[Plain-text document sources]
━━━━━━━━━━
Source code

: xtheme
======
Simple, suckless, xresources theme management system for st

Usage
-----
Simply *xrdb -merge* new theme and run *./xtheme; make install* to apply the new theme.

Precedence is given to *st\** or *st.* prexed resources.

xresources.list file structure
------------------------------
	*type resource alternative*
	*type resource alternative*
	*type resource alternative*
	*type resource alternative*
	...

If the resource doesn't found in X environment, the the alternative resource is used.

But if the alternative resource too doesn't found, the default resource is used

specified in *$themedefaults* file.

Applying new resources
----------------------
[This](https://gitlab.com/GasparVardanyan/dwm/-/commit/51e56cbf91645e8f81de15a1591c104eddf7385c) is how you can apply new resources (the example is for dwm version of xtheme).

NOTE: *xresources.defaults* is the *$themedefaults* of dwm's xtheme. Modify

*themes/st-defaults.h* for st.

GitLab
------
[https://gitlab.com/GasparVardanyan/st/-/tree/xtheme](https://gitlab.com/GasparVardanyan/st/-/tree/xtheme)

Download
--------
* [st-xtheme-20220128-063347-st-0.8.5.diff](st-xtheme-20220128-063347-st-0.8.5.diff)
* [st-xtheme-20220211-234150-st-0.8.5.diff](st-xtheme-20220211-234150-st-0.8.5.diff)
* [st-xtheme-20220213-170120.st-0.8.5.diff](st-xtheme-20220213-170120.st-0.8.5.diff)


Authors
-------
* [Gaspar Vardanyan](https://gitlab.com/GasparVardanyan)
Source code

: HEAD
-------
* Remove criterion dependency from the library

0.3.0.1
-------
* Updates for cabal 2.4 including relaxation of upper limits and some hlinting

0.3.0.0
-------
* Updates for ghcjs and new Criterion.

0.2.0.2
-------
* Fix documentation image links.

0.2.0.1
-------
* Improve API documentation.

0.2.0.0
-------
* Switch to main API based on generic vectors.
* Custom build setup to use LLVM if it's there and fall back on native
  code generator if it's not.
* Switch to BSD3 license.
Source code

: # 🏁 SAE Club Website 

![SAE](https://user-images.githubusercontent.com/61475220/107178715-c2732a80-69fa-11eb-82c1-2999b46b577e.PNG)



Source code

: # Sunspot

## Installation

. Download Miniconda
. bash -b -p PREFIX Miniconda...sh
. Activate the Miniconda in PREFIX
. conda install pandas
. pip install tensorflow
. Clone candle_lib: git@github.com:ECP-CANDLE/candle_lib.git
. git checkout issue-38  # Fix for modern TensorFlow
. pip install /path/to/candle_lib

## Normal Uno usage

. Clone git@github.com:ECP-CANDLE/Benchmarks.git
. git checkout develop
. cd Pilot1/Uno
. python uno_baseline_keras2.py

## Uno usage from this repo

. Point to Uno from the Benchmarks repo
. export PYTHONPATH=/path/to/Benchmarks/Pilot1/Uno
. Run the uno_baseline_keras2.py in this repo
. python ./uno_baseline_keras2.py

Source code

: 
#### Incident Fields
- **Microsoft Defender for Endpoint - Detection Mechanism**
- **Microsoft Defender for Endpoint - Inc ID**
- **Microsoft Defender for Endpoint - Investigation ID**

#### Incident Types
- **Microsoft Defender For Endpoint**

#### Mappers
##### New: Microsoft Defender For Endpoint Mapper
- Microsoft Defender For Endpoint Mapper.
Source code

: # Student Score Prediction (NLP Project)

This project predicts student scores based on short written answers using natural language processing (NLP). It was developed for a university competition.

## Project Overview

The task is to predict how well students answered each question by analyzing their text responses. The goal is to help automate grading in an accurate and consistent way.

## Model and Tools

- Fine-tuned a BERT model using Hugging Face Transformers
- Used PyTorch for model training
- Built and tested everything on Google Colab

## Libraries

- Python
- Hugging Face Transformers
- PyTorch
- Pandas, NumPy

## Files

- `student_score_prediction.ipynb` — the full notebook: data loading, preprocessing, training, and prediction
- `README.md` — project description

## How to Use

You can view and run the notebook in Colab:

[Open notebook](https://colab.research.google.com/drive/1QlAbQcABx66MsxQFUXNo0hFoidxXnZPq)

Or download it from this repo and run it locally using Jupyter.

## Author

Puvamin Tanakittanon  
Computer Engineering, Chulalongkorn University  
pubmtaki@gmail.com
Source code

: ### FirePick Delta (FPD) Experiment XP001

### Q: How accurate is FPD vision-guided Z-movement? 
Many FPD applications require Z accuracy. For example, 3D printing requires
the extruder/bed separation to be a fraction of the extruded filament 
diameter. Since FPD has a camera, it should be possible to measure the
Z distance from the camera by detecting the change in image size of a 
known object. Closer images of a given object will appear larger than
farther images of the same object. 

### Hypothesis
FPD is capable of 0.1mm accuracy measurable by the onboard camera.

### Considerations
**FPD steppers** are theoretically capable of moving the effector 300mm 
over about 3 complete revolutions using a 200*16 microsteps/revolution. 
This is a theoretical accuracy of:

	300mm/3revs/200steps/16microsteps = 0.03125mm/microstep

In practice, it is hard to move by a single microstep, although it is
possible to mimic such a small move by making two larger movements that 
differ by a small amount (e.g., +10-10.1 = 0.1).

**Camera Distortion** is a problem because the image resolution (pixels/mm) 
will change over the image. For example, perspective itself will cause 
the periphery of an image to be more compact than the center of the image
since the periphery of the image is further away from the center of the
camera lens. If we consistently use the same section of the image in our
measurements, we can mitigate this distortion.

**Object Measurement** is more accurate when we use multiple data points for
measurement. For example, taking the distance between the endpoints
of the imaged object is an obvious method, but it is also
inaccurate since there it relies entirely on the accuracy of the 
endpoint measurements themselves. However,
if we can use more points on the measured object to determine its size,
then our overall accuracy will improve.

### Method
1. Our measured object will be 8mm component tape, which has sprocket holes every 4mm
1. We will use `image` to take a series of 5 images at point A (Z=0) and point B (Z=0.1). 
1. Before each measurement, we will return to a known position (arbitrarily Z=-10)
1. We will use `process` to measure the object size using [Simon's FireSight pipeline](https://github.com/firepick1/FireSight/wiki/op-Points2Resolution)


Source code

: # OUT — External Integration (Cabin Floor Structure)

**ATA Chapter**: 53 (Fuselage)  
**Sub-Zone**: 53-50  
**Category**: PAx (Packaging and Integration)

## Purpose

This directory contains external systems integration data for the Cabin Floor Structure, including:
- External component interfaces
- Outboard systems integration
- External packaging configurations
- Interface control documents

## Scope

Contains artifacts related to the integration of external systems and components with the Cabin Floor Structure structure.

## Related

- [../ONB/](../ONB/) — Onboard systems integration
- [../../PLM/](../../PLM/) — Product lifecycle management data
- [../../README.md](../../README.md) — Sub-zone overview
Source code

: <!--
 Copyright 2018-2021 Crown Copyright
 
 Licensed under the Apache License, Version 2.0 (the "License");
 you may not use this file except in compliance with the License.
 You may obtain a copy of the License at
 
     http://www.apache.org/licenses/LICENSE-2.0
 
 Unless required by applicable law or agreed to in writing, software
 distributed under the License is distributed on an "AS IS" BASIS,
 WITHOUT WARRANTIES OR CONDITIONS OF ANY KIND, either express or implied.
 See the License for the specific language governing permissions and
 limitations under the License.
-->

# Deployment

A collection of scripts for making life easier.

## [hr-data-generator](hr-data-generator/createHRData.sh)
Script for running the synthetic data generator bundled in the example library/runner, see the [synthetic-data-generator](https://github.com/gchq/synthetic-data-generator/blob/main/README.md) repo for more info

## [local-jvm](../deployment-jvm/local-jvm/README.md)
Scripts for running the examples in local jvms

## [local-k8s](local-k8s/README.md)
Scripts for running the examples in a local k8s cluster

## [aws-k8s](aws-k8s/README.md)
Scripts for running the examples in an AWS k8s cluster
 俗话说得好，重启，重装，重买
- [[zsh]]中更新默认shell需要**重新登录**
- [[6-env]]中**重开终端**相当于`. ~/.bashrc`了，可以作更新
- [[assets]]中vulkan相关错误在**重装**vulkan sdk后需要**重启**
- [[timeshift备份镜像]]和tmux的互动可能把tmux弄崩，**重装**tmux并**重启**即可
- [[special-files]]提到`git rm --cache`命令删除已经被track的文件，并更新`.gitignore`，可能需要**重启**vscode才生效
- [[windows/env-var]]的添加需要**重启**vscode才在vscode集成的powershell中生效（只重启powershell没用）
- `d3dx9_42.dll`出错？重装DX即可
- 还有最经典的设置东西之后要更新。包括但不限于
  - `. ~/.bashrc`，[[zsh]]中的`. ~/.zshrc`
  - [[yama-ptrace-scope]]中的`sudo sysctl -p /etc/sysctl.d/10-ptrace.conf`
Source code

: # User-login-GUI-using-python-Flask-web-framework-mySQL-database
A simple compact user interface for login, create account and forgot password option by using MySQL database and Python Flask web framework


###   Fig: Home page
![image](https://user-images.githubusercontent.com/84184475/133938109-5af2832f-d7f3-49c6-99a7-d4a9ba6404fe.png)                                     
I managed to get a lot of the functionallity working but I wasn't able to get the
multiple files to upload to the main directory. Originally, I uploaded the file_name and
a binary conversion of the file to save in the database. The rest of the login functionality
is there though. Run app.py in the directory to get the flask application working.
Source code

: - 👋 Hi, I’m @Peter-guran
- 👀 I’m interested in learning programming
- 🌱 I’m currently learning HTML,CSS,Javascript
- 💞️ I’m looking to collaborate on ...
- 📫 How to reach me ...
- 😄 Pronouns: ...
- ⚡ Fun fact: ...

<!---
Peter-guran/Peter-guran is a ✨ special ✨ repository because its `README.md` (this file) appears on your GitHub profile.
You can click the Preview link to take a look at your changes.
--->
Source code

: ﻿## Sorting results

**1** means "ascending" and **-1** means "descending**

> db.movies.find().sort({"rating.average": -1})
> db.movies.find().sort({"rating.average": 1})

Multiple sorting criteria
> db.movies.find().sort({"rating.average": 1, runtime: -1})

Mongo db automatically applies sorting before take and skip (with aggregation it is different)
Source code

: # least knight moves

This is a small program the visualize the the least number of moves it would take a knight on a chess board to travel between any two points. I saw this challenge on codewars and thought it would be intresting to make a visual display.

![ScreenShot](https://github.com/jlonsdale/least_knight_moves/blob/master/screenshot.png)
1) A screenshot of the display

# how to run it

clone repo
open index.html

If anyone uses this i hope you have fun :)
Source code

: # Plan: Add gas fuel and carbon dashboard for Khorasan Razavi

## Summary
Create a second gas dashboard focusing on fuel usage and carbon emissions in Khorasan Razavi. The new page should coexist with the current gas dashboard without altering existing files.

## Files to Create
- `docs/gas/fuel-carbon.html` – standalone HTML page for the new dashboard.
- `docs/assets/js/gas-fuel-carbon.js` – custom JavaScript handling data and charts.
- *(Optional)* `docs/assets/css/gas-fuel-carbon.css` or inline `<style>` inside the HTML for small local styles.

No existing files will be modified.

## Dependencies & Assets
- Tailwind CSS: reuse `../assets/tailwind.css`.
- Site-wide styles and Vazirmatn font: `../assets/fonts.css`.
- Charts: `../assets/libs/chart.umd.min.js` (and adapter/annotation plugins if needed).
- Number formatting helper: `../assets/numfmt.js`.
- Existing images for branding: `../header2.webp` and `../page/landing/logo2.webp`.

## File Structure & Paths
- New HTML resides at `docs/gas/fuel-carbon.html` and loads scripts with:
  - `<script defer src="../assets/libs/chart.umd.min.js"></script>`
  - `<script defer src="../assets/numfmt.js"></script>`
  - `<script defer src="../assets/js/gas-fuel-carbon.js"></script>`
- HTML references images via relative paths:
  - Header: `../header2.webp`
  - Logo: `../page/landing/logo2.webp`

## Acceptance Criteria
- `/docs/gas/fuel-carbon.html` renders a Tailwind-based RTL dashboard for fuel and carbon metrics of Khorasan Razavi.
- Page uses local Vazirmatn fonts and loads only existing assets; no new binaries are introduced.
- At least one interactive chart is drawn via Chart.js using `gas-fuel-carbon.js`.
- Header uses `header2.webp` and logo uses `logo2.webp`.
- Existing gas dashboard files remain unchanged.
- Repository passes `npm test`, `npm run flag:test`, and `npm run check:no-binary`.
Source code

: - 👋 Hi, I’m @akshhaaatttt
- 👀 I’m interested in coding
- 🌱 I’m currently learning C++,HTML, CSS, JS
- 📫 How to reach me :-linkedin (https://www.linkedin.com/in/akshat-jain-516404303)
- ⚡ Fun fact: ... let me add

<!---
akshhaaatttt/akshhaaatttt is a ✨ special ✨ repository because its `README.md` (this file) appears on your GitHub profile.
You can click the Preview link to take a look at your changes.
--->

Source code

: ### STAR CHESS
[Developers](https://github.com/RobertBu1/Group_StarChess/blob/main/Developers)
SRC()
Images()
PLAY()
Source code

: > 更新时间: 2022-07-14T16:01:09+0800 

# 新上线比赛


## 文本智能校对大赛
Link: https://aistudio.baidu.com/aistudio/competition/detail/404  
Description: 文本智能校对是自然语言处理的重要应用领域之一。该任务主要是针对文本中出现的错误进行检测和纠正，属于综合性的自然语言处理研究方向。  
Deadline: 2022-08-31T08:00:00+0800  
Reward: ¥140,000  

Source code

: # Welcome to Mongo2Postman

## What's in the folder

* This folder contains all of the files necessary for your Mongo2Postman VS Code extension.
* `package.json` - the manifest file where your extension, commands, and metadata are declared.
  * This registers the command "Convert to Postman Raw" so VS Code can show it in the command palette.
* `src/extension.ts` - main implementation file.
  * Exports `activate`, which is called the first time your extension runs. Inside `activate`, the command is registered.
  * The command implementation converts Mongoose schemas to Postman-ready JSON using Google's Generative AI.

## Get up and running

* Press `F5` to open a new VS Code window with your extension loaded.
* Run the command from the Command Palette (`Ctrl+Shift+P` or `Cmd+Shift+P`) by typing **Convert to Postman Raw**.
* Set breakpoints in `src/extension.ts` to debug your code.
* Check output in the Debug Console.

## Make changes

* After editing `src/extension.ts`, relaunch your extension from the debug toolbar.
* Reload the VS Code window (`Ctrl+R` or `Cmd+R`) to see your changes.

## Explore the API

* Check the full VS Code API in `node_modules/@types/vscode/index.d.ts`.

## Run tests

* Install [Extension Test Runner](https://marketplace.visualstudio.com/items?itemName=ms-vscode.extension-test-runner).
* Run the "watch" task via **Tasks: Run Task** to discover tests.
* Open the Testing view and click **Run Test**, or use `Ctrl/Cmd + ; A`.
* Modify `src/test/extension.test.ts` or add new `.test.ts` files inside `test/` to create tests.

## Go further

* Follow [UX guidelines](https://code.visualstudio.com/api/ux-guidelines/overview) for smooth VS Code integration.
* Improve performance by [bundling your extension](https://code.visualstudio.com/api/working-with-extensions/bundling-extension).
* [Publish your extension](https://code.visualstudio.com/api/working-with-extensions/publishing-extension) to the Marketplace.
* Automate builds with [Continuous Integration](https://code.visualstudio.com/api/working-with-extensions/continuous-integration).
━━━━━━━━━━
WORK TASK: Among the records above, extract exactly the lines from the line with "xresources.list file structure" to the line with "version of xtheme).", both lines included, and leave out the rest.

TASK ANSWER:
xresources.list file structure
------------------------------
	*type resource alternative*
	*type resource alternative*
	*type resource alternative*
	*type resource alternative*
	...

If the resource doesn't found in X environment, the the alternative resource is used.

But if the alternative resource too doesn't found, the default resource is used

specified in *$themedefaults* file.

Applying new resources
----------------------
[This](https://gitlab.com/GasparVardanyan/dwm/-/commit/51e56cbf91645e8f81de15a1591c104eddf7385c) is how you can apply new resources (the example is for dwm version of xtheme).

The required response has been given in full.